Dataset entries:
※ ※ ※

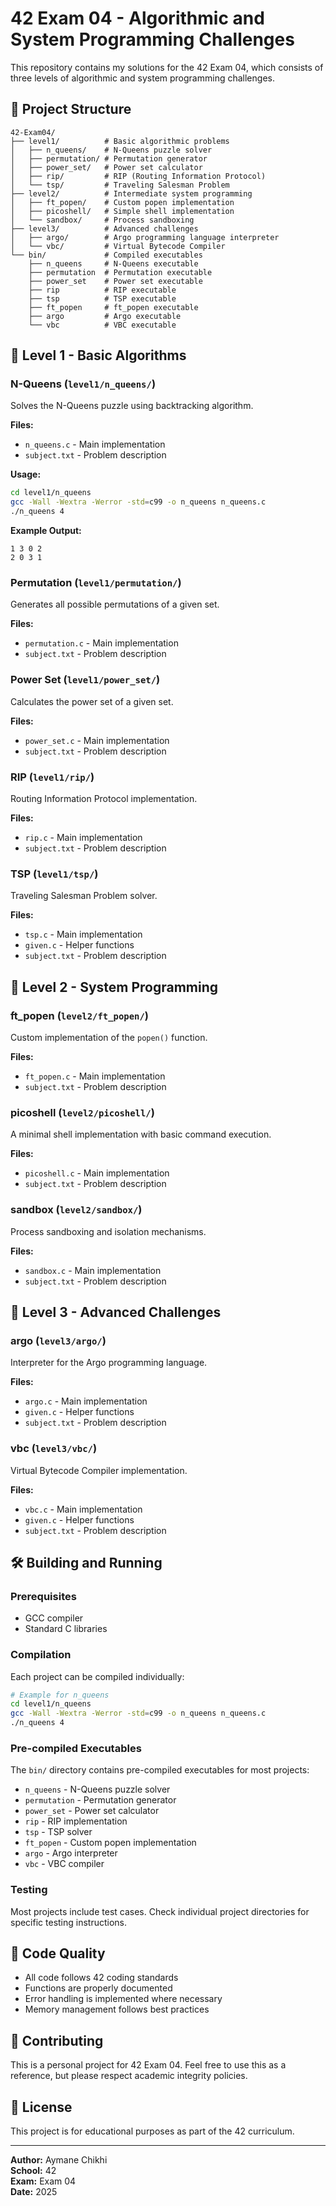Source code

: # 42 Exam 04 - Algorithmic and System Programming Challenges

This repository contains my solutions for the 42 Exam 04, which consists of three levels of algorithmic and system programming challenges.

## 📁 Project Structure

```
42-Exam04/
├── level1/          # Basic algorithmic problems
│   ├── n_queens/    # N-Queens puzzle solver
│   ├── permutation/ # Permutation generator
│   ├── power_set/   # Power set calculator
│   ├── rip/         # RIP (Routing Information Protocol)
│   └── tsp/         # Traveling Salesman Problem
├── level2/          # Intermediate system programming
│   ├── ft_popen/    # Custom popen implementation
│   ├── picoshell/   # Simple shell implementation
│   └── sandbox/     # Process sandboxing
├── level3/          # Advanced challenges
│   ├── argo/        # Argo programming language interpreter
│   └── vbc/         # Virtual Bytecode Compiler
└── bin/             # Compiled executables
    ├── n_queens     # N-Queens executable
    ├── permutation  # Permutation executable
    ├── power_set    # Power set executable
    ├── rip          # RIP executable
    ├── tsp          # TSP executable
    ├── ft_popen     # ft_popen executable
    ├── argo         # Argo executable
    └── vbc          # VBC executable
```

## 🚀 Level 1 - Basic Algorithms

### N-Queens (`level1/n_queens/`)
Solves the N-Queens puzzle using backtracking algorithm.

**Files:**
- `n_queens.c` - Main implementation
- `subject.txt` - Problem description

**Usage:**
```bash
cd level1/n_queens
gcc -Wall -Wextra -Werror -std=c99 -o n_queens n_queens.c
./n_queens 4
```

**Example Output:**
```
1 3 0 2
2 0 3 1
```

### Permutation (`level1/permutation/`)
Generates all possible permutations of a given set.

**Files:**
- `permutation.c` - Main implementation
- `subject.txt` - Problem description

### Power Set (`level1/power_set/`)
Calculates the power set of a given set.

**Files:**
- `power_set.c` - Main implementation
- `subject.txt` - Problem description

### RIP (`level1/rip/`)
Routing Information Protocol implementation.

**Files:**
- `rip.c` - Main implementation
- `subject.txt` - Problem description

### TSP (`level1/tsp/`)
Traveling Salesman Problem solver.

**Files:**
- `tsp.c` - Main implementation
- `given.c` - Helper functions
- `subject.txt` - Problem description

## 🔧 Level 2 - System Programming

### ft_popen (`level2/ft_popen/`)
Custom implementation of the `popen()` function.

**Files:**
- `ft_popen.c` - Main implementation
- `subject.txt` - Problem description

### picoshell (`level2/picoshell/`)
A minimal shell implementation with basic command execution.

**Files:**
- `picoshell.c` - Main implementation
- `subject.txt` - Problem description

### sandbox (`level2/sandbox/`)
Process sandboxing and isolation mechanisms.

**Files:**
- `sandbox.c` - Main implementation
- `subject.txt` - Problem description

## 🎯 Level 3 - Advanced Challenges

### argo (`level3/argo/`)
Interpreter for the Argo programming language.

**Files:**
- `argo.c` - Main implementation
- `given.c` - Helper functions
- `subject.txt` - Problem description

### vbc (`level3/vbc/`)
Virtual Bytecode Compiler implementation.

**Files:**
- `vbc.c` - Main implementation
- `given.c` - Helper functions
- `subject.txt` - Problem description

## 🛠️ Building and Running

### Prerequisites
- GCC compiler
- Standard C libraries

### Compilation
Each project can be compiled individually:

```bash
# Example for n_queens
cd level1/n_queens
gcc -Wall -Wextra -Werror -std=c99 -o n_queens n_queens.c
./n_queens 4
```

### Pre-compiled Executables
The `bin/` directory contains pre-compiled executables for most projects:
- `n_queens` - N-Queens puzzle solver
- `permutation` - Permutation generator
- `power_set` - Power set calculator
- `rip` - RIP implementation
- `tsp` - TSP solver
- `ft_popen` - Custom popen implementation
- `argo` - Argo interpreter
- `vbc` - VBC compiler

### Testing
Most projects include test cases. Check individual project directories for specific testing instructions.

## 📝 Code Quality

- All code follows 42 coding standards
- Functions are properly documented
- Error handling is implemented where necessary
- Memory management follows best practices

## 🤝 Contributing

This is a personal project for 42 Exam 04. Feel free to use this as a reference, but please respect academic integrity policies.

## 📄 License

This project is for educational purposes as part of the 42 curriculum.

---

**Author:** Aymane Chikhi  
**School:** 42  
**Exam:** Exam 04  
**Date:** 2025
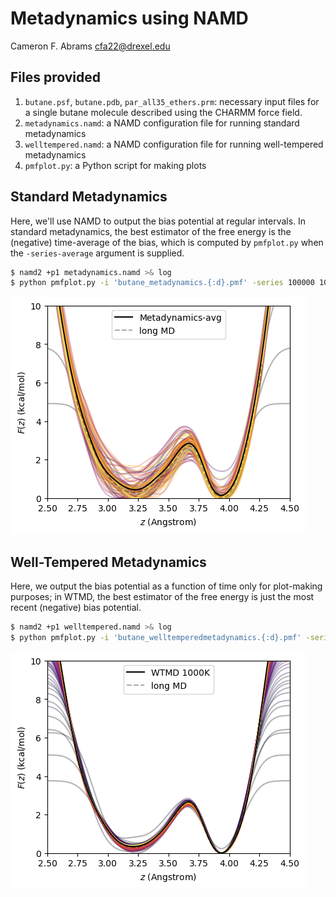 # Metadynamics using NAMD

Cameron F. Abrams cfa22@drexel.edu

## Files provided 

1. `butane.psf`, `butane.pdb`, `par_all35_ethers.prm`: necessary input files for a single butane molecule described using the CHARMM force field.
2. `metadynamics.namd`: a NAMD configuration file for running standard metadynamics
3. `welltempered.namd`: a NAMD configuration file for running well-tempered metadynamics
4. `pmfplot.py`: a Python script for making plots

## Standard Metadynamics

Here, we'll use NAMD to output the bias potential at regular intervals.  In standard metadynamics, the best estimator of the free energy is the (negative) time-average of the bias, which is computed by `pmfplot.py` when the `-series-average` argument is supplied.
```bash
$ namd2 +p1 metadynamics.namd >& log 
$ python pmfplot.py -i 'butane_metadynamics.{:d}.pmf' -series 100000 10000000 100000 -o metad.png -series-average
```

![](metad-wav.png)

## Well-Tempered Metadynamics

Here, we output the bias potential as a function of time only for plot-making purposes; in WTMD, the best estimator of the free energy is just the most recent (negative) bias potential.

```bash
$ namd2 +p1 welltempered.namd >& log
$ python pmfplot.py -i 'butane_welltemperedmetadynamics.{:d}.pmf' -series 100000 10000000 100000 -o wtmd.png
```

![](wtmd.png)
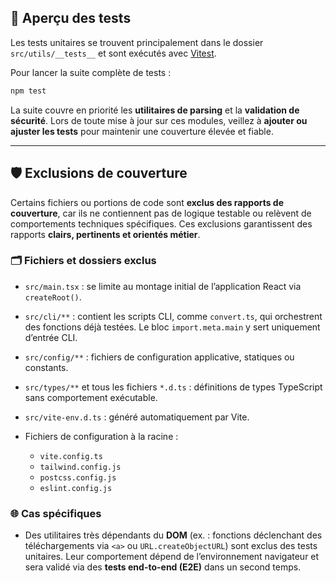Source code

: ## 🧪 Aperçu des tests

Les tests unitaires se trouvent principalement dans le dossier `src/utils/__tests__` et sont exécutés avec [Vitest](https://vitest.dev/).

Pour lancer la suite complète de tests :

```bash
npm test
```

La suite couvre en priorité les **utilitaires de parsing** et la **validation de sécurité**. Lors de toute mise à jour sur ces modules, veillez à **ajouter ou ajuster les tests** pour maintenir une couverture élevée et fiable.

---

## 🛡️ Exclusions de couverture

Certains fichiers ou portions de code sont **exclus des rapports de couverture**, car ils ne contiennent pas de logique testable ou relèvent de comportements techniques spécifiques. Ces exclusions garantissent des rapports **clairs, pertinents et orientés métier**.

### 🗂️ Fichiers et dossiers exclus

* `src/main.tsx` : se limite au montage initial de l’application React via `createRoot()`.
* `src/cli/**` : contient les scripts CLI, comme `convert.ts`, qui orchestrent des fonctions déjà testées. Le bloc `import.meta.main` y sert uniquement d’entrée CLI.
* `src/config/**` : fichiers de configuration applicative, statiques ou constants.
* `src/types/**` et tous les fichiers `*.d.ts` : définitions de types TypeScript sans comportement exécutable.
* `src/vite-env.d.ts` : généré automatiquement par Vite.
* Fichiers de configuration à la racine :

  * `vite.config.ts`
  * `tailwind.config.js`
  * `postcss.config.js`
  * `eslint.config.js`

### 🌐 Cas spécifiques

* Des utilitaires très dépendants du **DOM** (ex. : fonctions déclenchant des téléchargements via `<a>` ou `URL.createObjectURL`) sont exclus des tests unitaires. Leur comportement dépend de l’environnement navigateur et sera validé via des **tests end-to-end (E2E)** dans un second temps.
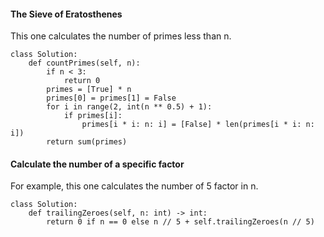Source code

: #### The Sieve of Eratosthenes
This one calculates the number of primes less than n.
```
class Solution:
    def countPrimes(self, n):
        if n < 3:
            return 0
        primes = [True] * n
        primes[0] = primes[1] = False
        for i in range(2, int(n ** 0.5) + 1):
            if primes[i]:
                primes[i * i: n: i] = [False] * len(primes[i * i: n: i])
        return sum(primes)
```


#### Calculate the number of a specific factor
For example, this one calculates the number of 5 factor in n.
```
class Solution:
    def trailingZeroes(self, n: int) -> int:
        return 0 if n == 0 else n // 5 + self.trailingZeroes(n // 5)
```
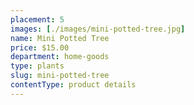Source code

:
 ```yaml
---
placement: 5
images: [./images/mini-potted-tree.jpg]
name: Mini Potted Tree
price: $15.00
department: home-goods
type: plants
slug: mini-potted-tree
contentType: product details
---
```

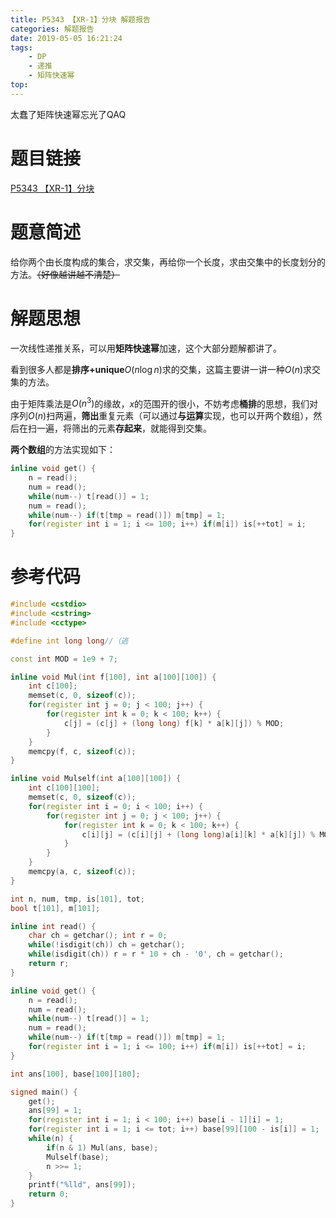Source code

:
 ```yaml
---
title: P5343 【XR-1】分块 解题报告
categories: 解题报告
date: 2019-05-05 16:21:24
tags:
	- DP
	- 递推
	- 矩阵快速幂
top:
---
```




太蠢了矩阵快速幂忘光了QAQ

# 题目链接

[P5343 【XR-1】分块](<https://www.luogu.org/problemnew/show/P5343>)

# 题意简述

给你两个由长度构成的集合，求交集，再给你一个长度，求由交集中的长度划分的方法。~~（好像越讲越不清楚）~~

<!--more-->

# 解题思想

一次线性递推关系，可以用**矩阵快速幂**加速，这个大部分题解都讲了。

看到很多人都是**排序+unique**$O(n\log n)$求的交集，这篇主要讲一讲一种$O(n)$求交集的方法。

由于矩阵乘法是$O(n^3)$的缘故，$x$的范围开的很小，不妨考虑**桶排**的思想，我们对序列$O(n)$扫两遍，**筛出**重复元素（可以通过**与运算**实现，也可以开两个数组），然后在扫一遍，将筛出的元素**存起来**，就能得到交集。

**两个数组**的方法实现如下：

```c++
inline void get() {
    n = read();
    num = read();
    while(num--) t[read()] = 1;
    num = read();
    while(num--) if(t[tmp = read()]) m[tmp] = 1;
    for(register int i = 1; i <= 100; i++) if(m[i]) is[++tot] = i;
}
```

# 参考代码

```c++
#include <cstdio>
#include <cstring>
#include <cctype>

#define int long long//（逃

const int MOD = 1e9 + 7;

inline void Mul(int f[100], int a[100][100]) {
    int c[100];
    memset(c, 0, sizeof(c));
    for(register int j = 0; j < 100; j++) {
        for(register int k = 0; k < 100; k++) {
            c[j] = (c[j] + (long long) f[k] * a[k][j]) % MOD;
        }
    }
    memcpy(f, c, sizeof(c));
}

inline void Mulself(int a[100][100]) {
    int c[100][100];
    memset(c, 0, sizeof(c));
    for(register int i = 0; i < 100; i++) {
        for(register int j = 0; j < 100; j++) {
            for(register int k = 0; k < 100; k++) {
                c[i][j] = (c[i][j] + (long long)a[i][k] * a[k][j]) % MOD;
            }
        }
    }
    memcpy(a, c, sizeof(c));
}

int n, num, tmp, is[101], tot;
bool t[101], m[101];

inline int read() {
    char ch = getchar(); int r = 0;
    while(!isdigit(ch)) ch = getchar();
    while(isdigit(ch)) r = r * 10 + ch - '0', ch = getchar();
    return r;
}

inline void get() {
    n = read();
    num = read();
    while(num--) t[read()] = 1;
    num = read();
    while(num--) if(t[tmp = read()]) m[tmp] = 1;
    for(register int i = 1; i <= 100; i++) if(m[i]) is[++tot] = i;
}

int ans[100], base[100][100];

signed main() {
    get();
    ans[99] = 1;
    for(register int i = 1; i < 100; i++) base[i - 1][i] = 1;
    for(register int i = 1; i <= tot; i++) base[99][100 - is[i]] = 1;
    while(n) {
        if(n & 1) Mul(ans, base);
        Mulself(base);
        n >>= 1;
    }
    printf("%lld", ans[99]);
    return 0;
}
```

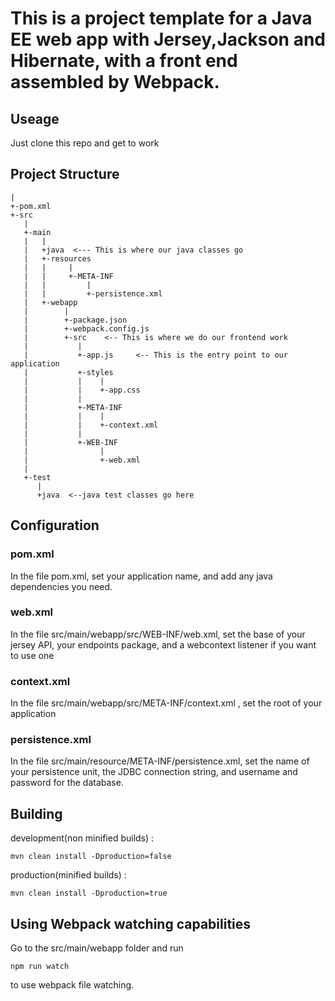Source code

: # This is a project template for a Java EE web app with Jersey,Jackson and Hibernate, with a front end assembled by Webpack.

## Useage

Just clone this repo and get to work 

## Project Structure


```
|
+-pom.xml
+-src
   |    
   +-main
   |   |
   |   +java  <--- This is where our java classes go
   |   +-resources
   |   |     |
   |   |     +-META-INF
   |   |         |
   |   |         +-persistence.xml    
   |   +-webapp
   |        |
   |        +-package.json
   |        +-webpack.config.js
   |        +-src    <-- This is where we do our frontend work
   |           |
   |           +-app.js     <-- This is the entry point to our application
   |           +-styles
   |           |    |
   |           |    +-app.css
   |           |
   |           +-META-INF
   |           |    |
   |           |    +-context.xml
   |           |  
   |           +-WEB-INF
   |                |
   |                +-web.xml
   |
   +-test 
      |
      +java  <--java test classes go here

```
## Configuration

### pom.xml

In the file pom.xml, set your application name, and add any java dependencies you need.

### web.xml

In the file src/main/webapp/src/WEB-INF/web.xml, set the base of your jersey API, 
your endpoints package, and a webcontext listener if you want to use one

### context.xml

In the file src/main/webapp/src/META-INF/context.xml , set the root of your application

### persistence.xml

In the file src/main/resource/META-INF/persistence.xml, set the name of your 
persistence unit, the JDBC connection string, and username and password for the
database.

## Building

development(non minified builds) : 

```
mvn clean install -Dproduction=false

```

production(minified builds) : 

```
mvn clean install -Dproduction=true

```
## Using Webpack watching capabilities

Go to the src/main/webapp folder and run 

```
npm run watch
```

to use webpack file watching.
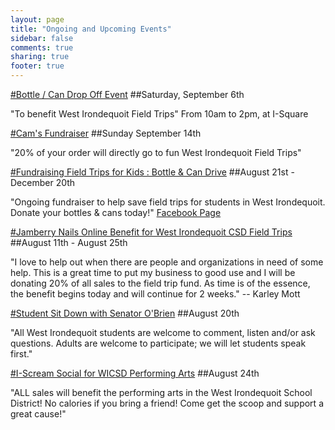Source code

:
 ```yaml
---
layout: page
title: "Ongoing and Upcoming Events"
sidebar: false
comments: true
sharing: true
footer: true
---
```


<a href="https://www.facebook.com/events/278955502309269/">
#Bottle / Can Drop Off Event</a>
##Saturday, September 6th

"To benefit West Irondequoit Field Trips" From 10am to 2pm, at I-Square  


<a href="https://www.facebook.com/events/1537301256484160/">
#Cam's Fundraiser</a>
##Sunday September 14th

"20% of your order will directly go to fun West Irondequoit Field Trips"  


<a href="http://wisefieldtrips.blogspot.com/2014/08/the-field-trip-committee-met-and-had.html">
#Fundraising Field Trips for Kids : Bottle & Can Drive</a>
##August 21st - December 20th

"Ongoing fundraiser to help save field trips for students in West Irondequoit. Donate your bottles & cans today!"
<a href="https://www.facebook.com/events/293997344135942/">Facebook Page</a>


<a href="https://www.facebook.com/events/356813901110308/">
#Jamberry Nails Online Benefit for West Irondequoit CSD Field Trips</a>
##August 11th - August 25th

"I love to help out when there are people and organizations in need of some help. This is a great time to put my business to good use and I will be donating 20% of all sales to the field trip fund. As time is of the essence, the benefit begins today and will continue for 2 weeks." -- Karley Mott  



<a href="https://www.facebook.com/events/1479729095608378">
#Student Sit Down with Senator O'Brien</a>
##August 20th

"All West Irondequoit students are welcome to comment, listen and/or ask questions. Adults are welcome to participate; we will let students speak first."



<a href="https://www.facebook.com/events/1468810450041832/?ref=4">
#I-Scream Social for WICSD Performing Arts</a>
##August 24th

"ALL sales will benefit the performing arts in the West Irondequoit School District! No calories if you bring a friend! Come get the scoop and support a great cause!"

※ ※ ※

Exercise description: Which of the lines above include the word "href"? List those lines.

Your response:
<a href="https://www.facebook.com/events/278955502309269/">
<a href="https://www.facebook.com/events/1537301256484160/">
<a href="http://wisefieldtrips.blogspot.com/2014/08/the-field-trip-committee-met-and-had.html">
<a href="https://www.facebook.com/events/293997344135942/">Facebook Page</a>
<a href="https://www.facebook.com/events/356813901110308/">
<a href="https://www.facebook.com/events/1479729095608378">
<a href="https://www.facebook.com/events/1468810450041832/?ref=4">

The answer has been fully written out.